Men and women should practice safer sex (including the consistent use of condoms) or abstinence to prevent Zika virus infection for at least eight weeks after returning from a trip. If men experience symptoms (rash, fever, arthralgia, myalgia or conjunctivitis) then they should adopt safer sexual practices or consider abstaining for at least six months. Sexual partners of pregnant women should practice safer sex or abstain for at least the duration of the pregnancy.

Prevent mosquito bites during the trip by following these measures:

  • Wear clothing – preferably light coloured – that covers as much of the body as possible;
  • Use insect repellent: repellents may be applied to exposed skin or to clothing, and should contain DEET, (diethyltoluamide) or IR 3535 or Icaridin. Repellents must be used in strict accordance with the label instructions;
  • Use physical barriers such as regular or mesh screens or insecticide treated netting materials on doors and windows, or closing doors and windows; and
  • Sleep under mosquito nets, especially during the day, when Aedes mosquitoes are most active.
  • Upon return home

Travel insurance:

Unfortunately pregnancy and fear of travelling are excluded from coverage on many travel insurance policies. This means travellers are not covered if they decide to cancel their trip for pregnancy-related reasons or fear of contracting the Zika virus.
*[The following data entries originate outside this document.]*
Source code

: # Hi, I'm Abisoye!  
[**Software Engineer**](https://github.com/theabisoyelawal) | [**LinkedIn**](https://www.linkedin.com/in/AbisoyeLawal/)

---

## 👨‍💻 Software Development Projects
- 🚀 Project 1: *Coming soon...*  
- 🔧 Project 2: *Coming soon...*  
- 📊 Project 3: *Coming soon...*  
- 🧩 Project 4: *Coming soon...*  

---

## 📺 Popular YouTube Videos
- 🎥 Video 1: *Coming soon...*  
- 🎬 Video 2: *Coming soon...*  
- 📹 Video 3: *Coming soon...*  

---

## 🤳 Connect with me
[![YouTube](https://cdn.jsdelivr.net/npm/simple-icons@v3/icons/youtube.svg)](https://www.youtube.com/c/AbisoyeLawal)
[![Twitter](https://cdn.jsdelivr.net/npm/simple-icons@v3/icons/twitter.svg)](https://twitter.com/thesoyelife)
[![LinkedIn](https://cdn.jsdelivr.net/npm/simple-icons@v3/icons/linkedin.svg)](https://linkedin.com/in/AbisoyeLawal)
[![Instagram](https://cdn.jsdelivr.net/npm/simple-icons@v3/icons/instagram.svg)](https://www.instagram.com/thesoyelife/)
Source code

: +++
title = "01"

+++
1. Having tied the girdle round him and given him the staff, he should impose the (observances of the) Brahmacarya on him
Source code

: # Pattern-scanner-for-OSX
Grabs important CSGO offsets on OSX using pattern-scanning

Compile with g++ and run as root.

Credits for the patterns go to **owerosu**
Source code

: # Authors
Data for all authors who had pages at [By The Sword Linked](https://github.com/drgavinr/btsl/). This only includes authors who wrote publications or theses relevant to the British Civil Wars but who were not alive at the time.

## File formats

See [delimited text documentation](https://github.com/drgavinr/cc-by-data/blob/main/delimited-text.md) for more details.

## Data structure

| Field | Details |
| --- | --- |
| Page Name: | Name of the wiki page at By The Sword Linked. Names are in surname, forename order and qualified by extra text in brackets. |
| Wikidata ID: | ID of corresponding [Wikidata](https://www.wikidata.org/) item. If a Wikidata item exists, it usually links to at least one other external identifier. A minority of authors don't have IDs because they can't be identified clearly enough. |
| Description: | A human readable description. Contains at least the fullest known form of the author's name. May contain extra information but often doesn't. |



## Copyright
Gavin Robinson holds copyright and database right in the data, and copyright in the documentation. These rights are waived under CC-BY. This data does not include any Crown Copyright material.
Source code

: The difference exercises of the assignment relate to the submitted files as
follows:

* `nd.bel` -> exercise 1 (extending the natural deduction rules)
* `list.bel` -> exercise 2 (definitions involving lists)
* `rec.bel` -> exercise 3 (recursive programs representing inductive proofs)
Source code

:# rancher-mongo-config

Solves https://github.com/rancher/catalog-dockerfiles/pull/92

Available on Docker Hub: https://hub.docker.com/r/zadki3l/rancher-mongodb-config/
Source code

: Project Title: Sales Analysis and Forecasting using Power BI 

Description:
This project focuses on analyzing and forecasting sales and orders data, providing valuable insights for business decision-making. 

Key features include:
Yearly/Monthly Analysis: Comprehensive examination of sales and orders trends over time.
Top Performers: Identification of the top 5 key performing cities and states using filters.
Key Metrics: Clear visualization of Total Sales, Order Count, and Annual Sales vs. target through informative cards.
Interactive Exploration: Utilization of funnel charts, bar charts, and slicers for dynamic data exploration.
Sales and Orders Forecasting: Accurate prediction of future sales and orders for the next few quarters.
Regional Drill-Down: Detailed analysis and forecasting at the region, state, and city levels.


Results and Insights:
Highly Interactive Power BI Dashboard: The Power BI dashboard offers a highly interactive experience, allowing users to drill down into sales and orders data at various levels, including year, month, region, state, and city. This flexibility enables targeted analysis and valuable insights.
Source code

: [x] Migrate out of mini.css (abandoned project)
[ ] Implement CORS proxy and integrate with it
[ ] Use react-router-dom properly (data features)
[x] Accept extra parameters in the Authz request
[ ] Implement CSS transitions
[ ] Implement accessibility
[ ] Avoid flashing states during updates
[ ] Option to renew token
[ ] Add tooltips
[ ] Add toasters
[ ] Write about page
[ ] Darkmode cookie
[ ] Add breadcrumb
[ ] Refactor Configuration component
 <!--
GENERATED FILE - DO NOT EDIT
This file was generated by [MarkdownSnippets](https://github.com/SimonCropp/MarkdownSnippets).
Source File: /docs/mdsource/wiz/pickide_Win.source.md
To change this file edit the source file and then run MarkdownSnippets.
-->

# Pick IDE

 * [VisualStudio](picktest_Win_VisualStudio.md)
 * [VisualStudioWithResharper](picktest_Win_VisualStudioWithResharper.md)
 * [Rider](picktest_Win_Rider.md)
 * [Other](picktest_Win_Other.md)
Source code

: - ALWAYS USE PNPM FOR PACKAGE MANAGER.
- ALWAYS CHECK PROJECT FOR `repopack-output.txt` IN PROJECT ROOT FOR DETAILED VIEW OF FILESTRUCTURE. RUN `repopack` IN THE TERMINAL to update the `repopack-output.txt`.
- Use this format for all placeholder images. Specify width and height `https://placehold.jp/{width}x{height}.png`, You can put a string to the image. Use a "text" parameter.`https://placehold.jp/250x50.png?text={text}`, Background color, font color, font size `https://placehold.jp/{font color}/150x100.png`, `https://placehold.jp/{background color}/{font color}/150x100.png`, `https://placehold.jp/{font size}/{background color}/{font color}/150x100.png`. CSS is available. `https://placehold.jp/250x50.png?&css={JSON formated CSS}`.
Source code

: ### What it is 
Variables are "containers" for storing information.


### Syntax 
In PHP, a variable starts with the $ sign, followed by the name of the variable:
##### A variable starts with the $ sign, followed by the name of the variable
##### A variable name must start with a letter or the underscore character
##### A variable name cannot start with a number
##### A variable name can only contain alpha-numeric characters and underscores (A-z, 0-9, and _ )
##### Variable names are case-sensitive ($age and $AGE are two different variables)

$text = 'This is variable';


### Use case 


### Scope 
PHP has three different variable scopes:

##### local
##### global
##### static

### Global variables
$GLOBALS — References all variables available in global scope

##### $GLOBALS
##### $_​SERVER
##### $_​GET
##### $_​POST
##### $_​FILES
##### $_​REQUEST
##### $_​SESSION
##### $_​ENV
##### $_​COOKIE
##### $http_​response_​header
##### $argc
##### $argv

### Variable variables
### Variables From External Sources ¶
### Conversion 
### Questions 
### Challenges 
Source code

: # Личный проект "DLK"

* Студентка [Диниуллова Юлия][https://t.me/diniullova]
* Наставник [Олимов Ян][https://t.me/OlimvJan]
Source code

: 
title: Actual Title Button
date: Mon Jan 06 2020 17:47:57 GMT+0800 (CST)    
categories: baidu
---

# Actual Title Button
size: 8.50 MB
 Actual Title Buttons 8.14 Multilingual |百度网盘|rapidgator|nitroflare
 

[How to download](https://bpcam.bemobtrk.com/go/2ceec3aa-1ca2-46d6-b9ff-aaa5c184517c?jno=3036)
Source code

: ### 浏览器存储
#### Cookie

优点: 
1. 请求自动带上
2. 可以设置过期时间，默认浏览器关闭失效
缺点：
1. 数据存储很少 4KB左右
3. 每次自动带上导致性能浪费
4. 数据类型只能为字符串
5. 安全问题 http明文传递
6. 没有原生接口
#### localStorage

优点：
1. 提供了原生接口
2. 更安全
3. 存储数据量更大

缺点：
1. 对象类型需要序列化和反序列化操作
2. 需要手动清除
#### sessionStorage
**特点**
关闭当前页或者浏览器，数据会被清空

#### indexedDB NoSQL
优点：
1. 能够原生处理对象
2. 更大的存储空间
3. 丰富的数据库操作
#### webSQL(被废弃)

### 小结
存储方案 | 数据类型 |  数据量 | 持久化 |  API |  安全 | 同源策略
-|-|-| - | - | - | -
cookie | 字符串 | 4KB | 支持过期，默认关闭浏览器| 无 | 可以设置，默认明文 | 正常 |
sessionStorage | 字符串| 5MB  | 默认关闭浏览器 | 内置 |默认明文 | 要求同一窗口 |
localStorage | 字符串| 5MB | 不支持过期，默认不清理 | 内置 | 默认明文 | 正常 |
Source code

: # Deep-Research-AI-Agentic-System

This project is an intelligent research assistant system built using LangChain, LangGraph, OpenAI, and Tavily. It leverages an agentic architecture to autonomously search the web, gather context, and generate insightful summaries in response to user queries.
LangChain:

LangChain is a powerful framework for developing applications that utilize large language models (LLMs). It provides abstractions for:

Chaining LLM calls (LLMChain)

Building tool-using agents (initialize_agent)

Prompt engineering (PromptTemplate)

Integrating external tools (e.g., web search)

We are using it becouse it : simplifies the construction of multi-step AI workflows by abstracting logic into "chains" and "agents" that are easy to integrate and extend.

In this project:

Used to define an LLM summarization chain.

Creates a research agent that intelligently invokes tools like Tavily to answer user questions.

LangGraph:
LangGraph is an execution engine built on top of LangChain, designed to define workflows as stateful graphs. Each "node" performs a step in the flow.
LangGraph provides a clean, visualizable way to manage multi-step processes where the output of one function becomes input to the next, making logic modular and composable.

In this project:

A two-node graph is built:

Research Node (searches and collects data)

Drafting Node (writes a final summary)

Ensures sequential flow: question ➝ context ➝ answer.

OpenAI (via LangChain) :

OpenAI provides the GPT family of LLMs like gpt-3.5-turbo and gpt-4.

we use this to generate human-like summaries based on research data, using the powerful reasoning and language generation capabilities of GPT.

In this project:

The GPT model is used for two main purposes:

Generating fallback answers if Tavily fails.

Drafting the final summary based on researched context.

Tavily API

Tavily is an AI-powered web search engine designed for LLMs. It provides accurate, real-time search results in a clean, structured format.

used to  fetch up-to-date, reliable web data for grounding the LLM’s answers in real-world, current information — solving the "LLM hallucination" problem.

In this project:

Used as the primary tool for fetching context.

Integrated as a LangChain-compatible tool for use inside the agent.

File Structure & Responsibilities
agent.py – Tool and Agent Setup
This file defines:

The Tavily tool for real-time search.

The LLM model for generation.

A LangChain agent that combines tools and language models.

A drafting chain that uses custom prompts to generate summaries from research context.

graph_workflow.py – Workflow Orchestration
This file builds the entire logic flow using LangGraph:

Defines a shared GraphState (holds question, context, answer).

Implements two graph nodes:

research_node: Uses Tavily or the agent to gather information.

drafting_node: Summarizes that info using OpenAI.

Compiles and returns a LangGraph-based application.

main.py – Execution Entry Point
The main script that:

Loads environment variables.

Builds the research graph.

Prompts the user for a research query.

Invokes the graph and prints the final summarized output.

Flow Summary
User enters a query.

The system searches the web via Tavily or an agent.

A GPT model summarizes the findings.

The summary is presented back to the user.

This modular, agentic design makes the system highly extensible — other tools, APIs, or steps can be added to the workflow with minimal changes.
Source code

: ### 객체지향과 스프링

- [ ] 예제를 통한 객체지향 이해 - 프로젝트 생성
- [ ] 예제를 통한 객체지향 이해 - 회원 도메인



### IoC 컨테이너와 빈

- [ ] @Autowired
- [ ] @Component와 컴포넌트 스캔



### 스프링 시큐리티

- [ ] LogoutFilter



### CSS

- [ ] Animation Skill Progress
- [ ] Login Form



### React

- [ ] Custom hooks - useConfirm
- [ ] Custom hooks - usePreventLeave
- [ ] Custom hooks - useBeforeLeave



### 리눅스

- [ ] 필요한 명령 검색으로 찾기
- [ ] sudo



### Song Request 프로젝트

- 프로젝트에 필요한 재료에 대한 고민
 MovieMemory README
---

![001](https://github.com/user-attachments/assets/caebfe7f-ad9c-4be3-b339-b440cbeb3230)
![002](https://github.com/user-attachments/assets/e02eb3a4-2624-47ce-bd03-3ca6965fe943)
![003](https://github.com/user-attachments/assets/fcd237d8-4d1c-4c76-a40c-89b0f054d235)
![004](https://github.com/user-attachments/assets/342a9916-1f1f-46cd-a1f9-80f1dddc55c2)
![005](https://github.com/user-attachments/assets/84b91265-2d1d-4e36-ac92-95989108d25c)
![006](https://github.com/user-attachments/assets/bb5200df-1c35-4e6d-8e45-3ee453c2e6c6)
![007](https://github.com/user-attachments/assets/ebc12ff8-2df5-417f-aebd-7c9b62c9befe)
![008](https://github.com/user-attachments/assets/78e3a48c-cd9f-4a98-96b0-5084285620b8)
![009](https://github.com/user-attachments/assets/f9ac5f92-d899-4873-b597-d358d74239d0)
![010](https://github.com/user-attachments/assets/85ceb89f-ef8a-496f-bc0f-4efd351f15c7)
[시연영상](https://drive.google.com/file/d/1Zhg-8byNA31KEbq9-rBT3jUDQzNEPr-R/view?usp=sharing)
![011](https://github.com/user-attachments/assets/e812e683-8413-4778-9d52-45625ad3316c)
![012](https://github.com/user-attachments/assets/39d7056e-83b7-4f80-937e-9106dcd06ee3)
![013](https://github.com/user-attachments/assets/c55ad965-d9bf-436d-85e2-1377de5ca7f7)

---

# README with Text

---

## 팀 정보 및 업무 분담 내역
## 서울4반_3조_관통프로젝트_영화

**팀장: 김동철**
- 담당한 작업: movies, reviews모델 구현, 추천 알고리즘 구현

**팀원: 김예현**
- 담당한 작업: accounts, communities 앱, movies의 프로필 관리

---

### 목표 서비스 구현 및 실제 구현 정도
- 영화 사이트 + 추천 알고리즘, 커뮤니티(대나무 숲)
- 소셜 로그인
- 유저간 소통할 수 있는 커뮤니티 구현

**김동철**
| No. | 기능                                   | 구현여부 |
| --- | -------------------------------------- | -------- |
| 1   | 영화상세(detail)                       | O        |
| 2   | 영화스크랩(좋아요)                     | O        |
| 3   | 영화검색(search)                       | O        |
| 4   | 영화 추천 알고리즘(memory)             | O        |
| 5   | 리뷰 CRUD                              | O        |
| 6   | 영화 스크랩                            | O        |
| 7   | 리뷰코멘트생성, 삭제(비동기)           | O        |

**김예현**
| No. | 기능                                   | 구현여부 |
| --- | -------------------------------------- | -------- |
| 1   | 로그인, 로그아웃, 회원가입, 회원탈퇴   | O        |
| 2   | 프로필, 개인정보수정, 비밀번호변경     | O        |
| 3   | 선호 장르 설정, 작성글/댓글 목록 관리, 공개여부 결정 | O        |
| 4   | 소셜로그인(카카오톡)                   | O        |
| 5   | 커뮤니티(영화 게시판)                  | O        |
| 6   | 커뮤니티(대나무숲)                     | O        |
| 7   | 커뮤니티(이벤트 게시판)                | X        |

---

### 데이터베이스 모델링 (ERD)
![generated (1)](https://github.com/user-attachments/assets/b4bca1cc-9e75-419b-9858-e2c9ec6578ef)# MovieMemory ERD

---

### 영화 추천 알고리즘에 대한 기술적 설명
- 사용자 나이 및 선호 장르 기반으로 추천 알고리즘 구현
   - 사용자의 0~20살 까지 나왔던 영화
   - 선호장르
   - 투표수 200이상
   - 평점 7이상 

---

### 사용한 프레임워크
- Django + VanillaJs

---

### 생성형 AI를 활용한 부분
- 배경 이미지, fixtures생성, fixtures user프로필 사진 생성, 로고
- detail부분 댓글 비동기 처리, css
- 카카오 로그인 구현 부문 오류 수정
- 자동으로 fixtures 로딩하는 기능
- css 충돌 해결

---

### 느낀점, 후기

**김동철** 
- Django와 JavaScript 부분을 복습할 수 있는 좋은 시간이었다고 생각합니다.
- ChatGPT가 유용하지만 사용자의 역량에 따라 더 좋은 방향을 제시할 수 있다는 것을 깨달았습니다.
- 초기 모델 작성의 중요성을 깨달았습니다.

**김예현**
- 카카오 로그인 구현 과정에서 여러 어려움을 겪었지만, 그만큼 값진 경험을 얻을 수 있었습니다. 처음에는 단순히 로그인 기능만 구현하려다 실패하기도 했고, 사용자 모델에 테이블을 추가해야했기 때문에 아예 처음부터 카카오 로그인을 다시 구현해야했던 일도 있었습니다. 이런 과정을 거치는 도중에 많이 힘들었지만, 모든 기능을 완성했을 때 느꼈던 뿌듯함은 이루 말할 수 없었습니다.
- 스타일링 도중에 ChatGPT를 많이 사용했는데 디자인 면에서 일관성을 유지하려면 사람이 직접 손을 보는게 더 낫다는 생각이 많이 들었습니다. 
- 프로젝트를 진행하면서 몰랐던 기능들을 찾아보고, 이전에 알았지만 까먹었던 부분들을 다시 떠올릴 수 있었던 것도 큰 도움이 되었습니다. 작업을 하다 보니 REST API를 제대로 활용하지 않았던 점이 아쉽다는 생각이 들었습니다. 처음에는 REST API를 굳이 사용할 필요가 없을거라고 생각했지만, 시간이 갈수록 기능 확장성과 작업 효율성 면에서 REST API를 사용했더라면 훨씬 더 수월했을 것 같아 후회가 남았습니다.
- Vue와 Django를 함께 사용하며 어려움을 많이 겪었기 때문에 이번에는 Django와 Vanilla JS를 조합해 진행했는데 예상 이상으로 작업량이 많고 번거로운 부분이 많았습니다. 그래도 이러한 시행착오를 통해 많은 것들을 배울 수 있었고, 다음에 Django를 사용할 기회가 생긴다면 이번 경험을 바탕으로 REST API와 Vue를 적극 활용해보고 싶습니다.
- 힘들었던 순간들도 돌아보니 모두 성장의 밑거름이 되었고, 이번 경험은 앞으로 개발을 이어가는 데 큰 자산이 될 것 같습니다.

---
The alternative is to check with your insurance provider if they offer a ’Cancellation for Any Reason’ benefit. In the event of the individual needing to cancel their international journey the benefit will allow the individual to be reimbursed up to the limit of liability as shown on the schedule of benefits and subject to the terms and conditions as set out by the insurance provider. Travellers can, however, in most cases opt to increase their travel insurance benefits at an additional price.

For complete piece of mind, insurance providers are urging travellers to review their insurance policy terms and conditions and to discuss any concerns directly with the relevant provider who will be able to advise on the best possible options available.